What The WorkPaper Benchmark Proves
May 29, 2026 ยท View on GitHub
Status: public benchmark explainer for @bilig/headless
This page is the short, shareable version of the WorkPaper benchmark claim. It turns checked-in artifacts into a plain-English evaluation guide without inflating what the benchmark can prove.

The Claim
The all-provider source of truth is
packages/benchmarks/baselines/headless-performance-leadership-scorecard.json.
The short artifact name is headless-performance-leadership-scorecard.json.
It currently reports goal status achieved: 100/100 comparable workloads win
on both mean and p95 latency across 5 comparison engines and 2 workbook-wide engines.
Comparison engines: HyperFormula, TrueCalc, Univer, xlsx-calc, IronCalc Rust.
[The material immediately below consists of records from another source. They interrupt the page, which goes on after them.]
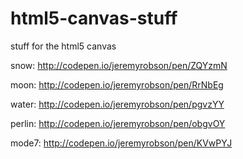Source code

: # html5-canvas-stuff
stuff for the html5 canvas

snow: http://codepen.io/jeremyrobson/pen/ZQYzmN

moon: http://codepen.io/jeremyrobson/pen/RrNbEg

water: http://codepen.io/jeremyrobson/pen/pgvzYY

perlin: http://codepen.io/jeremyrobson/pen/obgvOY

mode7: http://codepen.io/jeremyrobson/pen/KVwPYJ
| Provider | Coverage tier | Mean+p95 wins | Mean wins | p95 wins | Mean geomean ratio | p95 geomean ratio | Unsupported |
|---|---|---|---|---|---|---|---|
| HyperFormula | workbook-wide | 100/100 | 100/100 | 100/100 | 0.2586x | 0.2807x | 0 |
| Univer | workbook-wide | 100/100 | 100/100 | 100/100 | 0.0028x | 0.0034x | 0 |
| IronCalc Rust | workbook-wide-limited | 90/90 | 90/90 | 90/90 | 0.124x | 0.1686x | 10 unsupported |
| xlsx-calc | workbook-wide-limited | 16/16 | 16/16 | 16/16 | 0.0839x | 0.0786x | 0 |
| TrueCalc | scalar-formula | 7/7 | 7/7 | 7/7 | 0.1837x | 0.2359x | 0 |
Ratios below 1.0x mean WorkPaper is faster on that metric. The table is not
hand-maintained marketing copy; pnpm public:evidence:check verifies it against
the checked artifacts.
Artifact Links
- HyperFormula:
packages/benchmarks/baselines/workpaper-vs-hyperformula.json - Univer:
packages/benchmarks/baselines/workpaper-vs-univer.json - IronCalc Rust:
packages/benchmarks/baselines/workpaper-vs-ironcalc-rust.json - xlsx-calc:
packages/benchmarks/baselines/workpaper-vs-xlsx-calc.json - TrueCalc:
packages/benchmarks/baselines/workpaper-vs-truecalc.json
Primary Workbook-Wide Lane
The current checked-in WorkPaper-vs-HyperFormula artifact records WorkPaper
100/100 mean-latency wins on scorecard-eligible comparable workloads:
| Lane | Comparable Workloads | WorkPaper Mean Wins | HyperFormula Mean Wins |
|---|---|---|---|
| Overall | 100 | 100 | 0 |
| Public | 73 | 73 | 0 |
| Holdout | 27 | 27 | 0 |
The artifact was generated at 2026-05-23T17:51:04.599Z.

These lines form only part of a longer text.